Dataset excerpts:

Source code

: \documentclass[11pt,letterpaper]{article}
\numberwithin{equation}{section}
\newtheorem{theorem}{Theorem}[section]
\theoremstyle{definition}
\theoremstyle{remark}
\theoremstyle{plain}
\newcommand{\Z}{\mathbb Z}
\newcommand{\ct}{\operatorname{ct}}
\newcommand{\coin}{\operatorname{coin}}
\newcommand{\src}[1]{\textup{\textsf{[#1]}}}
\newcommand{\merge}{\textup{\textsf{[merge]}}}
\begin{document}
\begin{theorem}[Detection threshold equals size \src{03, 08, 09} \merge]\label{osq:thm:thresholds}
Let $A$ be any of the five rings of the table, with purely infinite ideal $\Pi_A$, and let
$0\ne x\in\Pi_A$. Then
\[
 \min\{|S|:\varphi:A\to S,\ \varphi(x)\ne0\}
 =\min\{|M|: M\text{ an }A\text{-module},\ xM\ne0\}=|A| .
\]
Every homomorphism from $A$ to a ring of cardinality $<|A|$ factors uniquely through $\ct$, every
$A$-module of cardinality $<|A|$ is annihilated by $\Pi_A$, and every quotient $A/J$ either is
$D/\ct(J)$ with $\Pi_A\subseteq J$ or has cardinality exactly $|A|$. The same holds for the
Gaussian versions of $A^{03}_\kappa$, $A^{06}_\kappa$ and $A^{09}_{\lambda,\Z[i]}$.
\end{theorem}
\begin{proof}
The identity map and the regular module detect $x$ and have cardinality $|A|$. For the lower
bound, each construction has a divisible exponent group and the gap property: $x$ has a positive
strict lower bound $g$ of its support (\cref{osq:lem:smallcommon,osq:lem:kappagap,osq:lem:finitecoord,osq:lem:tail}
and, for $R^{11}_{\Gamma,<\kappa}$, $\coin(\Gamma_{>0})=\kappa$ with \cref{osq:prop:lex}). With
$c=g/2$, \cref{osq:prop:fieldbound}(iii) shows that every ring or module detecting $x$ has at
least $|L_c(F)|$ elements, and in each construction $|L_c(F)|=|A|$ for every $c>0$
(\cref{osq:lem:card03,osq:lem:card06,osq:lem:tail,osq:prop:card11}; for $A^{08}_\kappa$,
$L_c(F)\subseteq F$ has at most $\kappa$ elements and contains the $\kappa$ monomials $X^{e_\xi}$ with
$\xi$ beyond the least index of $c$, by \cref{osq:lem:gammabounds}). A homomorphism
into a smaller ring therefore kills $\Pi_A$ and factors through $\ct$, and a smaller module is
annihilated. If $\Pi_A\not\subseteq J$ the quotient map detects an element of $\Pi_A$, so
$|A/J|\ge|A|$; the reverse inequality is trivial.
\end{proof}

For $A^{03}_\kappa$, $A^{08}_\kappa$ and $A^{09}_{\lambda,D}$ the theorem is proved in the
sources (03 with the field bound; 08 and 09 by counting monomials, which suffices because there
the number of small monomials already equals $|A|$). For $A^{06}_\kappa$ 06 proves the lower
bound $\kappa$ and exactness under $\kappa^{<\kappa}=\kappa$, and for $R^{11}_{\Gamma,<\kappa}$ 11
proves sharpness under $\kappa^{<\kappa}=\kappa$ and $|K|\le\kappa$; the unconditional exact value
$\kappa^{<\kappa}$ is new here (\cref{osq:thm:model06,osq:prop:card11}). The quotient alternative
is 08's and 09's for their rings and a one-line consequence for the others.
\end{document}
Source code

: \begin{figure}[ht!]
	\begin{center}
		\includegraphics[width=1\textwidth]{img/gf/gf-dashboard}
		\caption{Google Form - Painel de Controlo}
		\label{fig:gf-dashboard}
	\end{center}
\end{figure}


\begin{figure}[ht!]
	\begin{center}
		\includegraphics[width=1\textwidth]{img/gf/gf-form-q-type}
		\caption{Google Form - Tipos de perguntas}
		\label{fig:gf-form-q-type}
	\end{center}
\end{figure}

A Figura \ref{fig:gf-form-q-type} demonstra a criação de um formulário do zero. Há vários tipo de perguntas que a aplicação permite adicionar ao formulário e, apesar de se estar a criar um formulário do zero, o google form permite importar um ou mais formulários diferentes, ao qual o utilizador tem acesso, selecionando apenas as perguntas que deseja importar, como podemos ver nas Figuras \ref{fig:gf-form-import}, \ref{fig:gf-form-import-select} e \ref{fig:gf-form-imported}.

→ **What the task asks**
Throughout the data above, count the lines in which the word "cref" occurs; supply the number alone.

→ **Solution below**
6